This article contains spoilers for the season finale of Syfy’s The Magicians. You have been warned.

Whew.

Last night, The Magician’s aired it’s fourth season finale and shocked fans with the death of Quentin Coldwater (Jason Ralph), the show’s defacto cis white male hero protagonist. After a season of fighting off an all-powerful monster inhabiting the body of his ex-boyfriend Eliot (Hale Appleman), Quentin sacrificed himself to banish the monster into a transdimensional void called the Seam, sacrificing himself in the process to save his friends and return magic to the world.

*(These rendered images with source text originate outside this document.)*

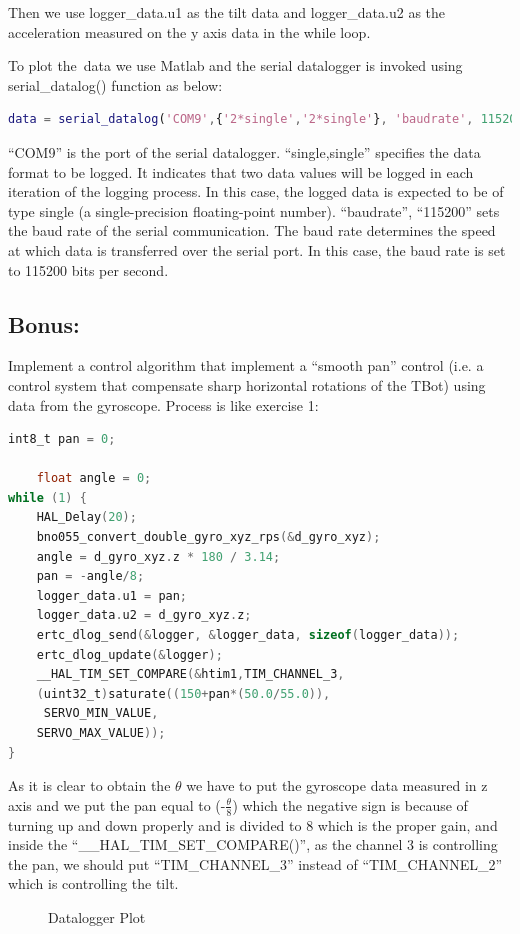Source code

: \documentclass[english]{article}
\begin{document}
Then we use logger\_data.u1 as the tilt data and logger\_data.u2 as the acceleration
measured on the y axis data in the while loop. 
\newline

To plot the\ data we use Matlab and the serial datalogger is invoked using serial\_datalog()
 function as below: 
\begin{lstlisting}[language=Matlab, caption={}, label={lst:datalog} ]
data = serial_datalog('COM9',{'2*single','2*single'}, 'baudrate', 115200)
\end{lstlisting}
“COM9” is the port of the serial datalogger. “single,single” specifies the data 
format to be logged. It indicates that two data values will be logged in each 
iteration of the logging process. In this case, the logged data is expected to be
of type single (a single-precision floating-point number).\newline  
“baudrate”, “115200” sets the baud rate of the serial communication. 
The baud rate determines the speed at which data is transferred over the serial port.
 In this case, the baud rate is set to 115200 bits per second. 

\subsection{Bonus:}
Implement a control algorithm that implement a “smooth pan” control
(i.e. a control system that compensate sharp horizontal rotations of the TBot) 
using data from the gyroscope.\newline
Process is like exercise 1:

\begin{lstlisting}[language=C, caption={}, label={lst:datalog} ]
    int8_t pan = 0; 

    float angle = 0; 
while (1) { 
    HAL_Delay(20); 
    bno055_convert_double_gyro_xyz_rps(&d_gyro_xyz);
    angle = d_gyro_xyz.z * 180 / 3.14;
    pan = -angle/8;
    logger_data.u1 = pan; 
    logger_data.u2 = d_gyro_xyz.z; 
    ertc_dlog_send(&logger, &logger_data, sizeof(logger_data)); 
    ertc_dlog_update(&logger); 
    __HAL_TIM_SET_COMPARE(&htim1,TIM_CHANNEL_3,
    (uint32_t)saturate((150+pan*(50.0/55.0)),
     SERVO_MIN_VALUE,
    SERVO_MAX_VALUE));   
} 
\end{lstlisting}
As it is clear to obtain the $\theta$ we have to put the gyroscope data measured in z axis and we put the pan equal to
(-$\frac{\theta}{8}$) which the negative sign is because of turning up and down
 properly and is divided to 8 which is the proper gain, and inside the “\_\_HAL\_TIM\_SET\_COMPARE()”, as the channel 3 is controlling the pan, 
 we should put “TIM\_CHANNEL\_3” instead of “TIM\_CHANNEL\_2” which is controlling the tilt. 
\begin{figure}[tbh]
    \centering
    
    \caption{Datalogger Plot}
    \label{fig:datal2}
\end{figure}
\end{document}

Unlike most TV deaths, Magicians fans got the chance to give Quentin a proper goodbye as he was ushered into the afterlife by Penny (Arjun Gupta) — who earlier this season got a sweet corner office in the afterlife — and watched his friends mourn him with a rousing rendition of a-ha’s “Take Me On.” (The Magicians sure does love a musical number.)

On a show like The Magicians, death isn’t necessarily final. Penny himself died earlier this season, only for an alternate-reality version of him to take over his place on earth as he became an underworld pencil-pusher. But last night executive producers John McNamara, Sera Gamble, and Henry Alonso Myers released a statement confirming that not only is Quentin’s death for real, it’s something they’ve been planning since they were breaking the season in the writer’s room, and not a decision they reached lightly.

“We wantThe Magicians to visit strange and fascinating new places, and we know we can't get there by treading the same garden path others have before us,” they wrote. “So, we did the thing you're not supposed to do — we killed the character who's supposed to be ‘safe.’ In real life, none of us are safe.”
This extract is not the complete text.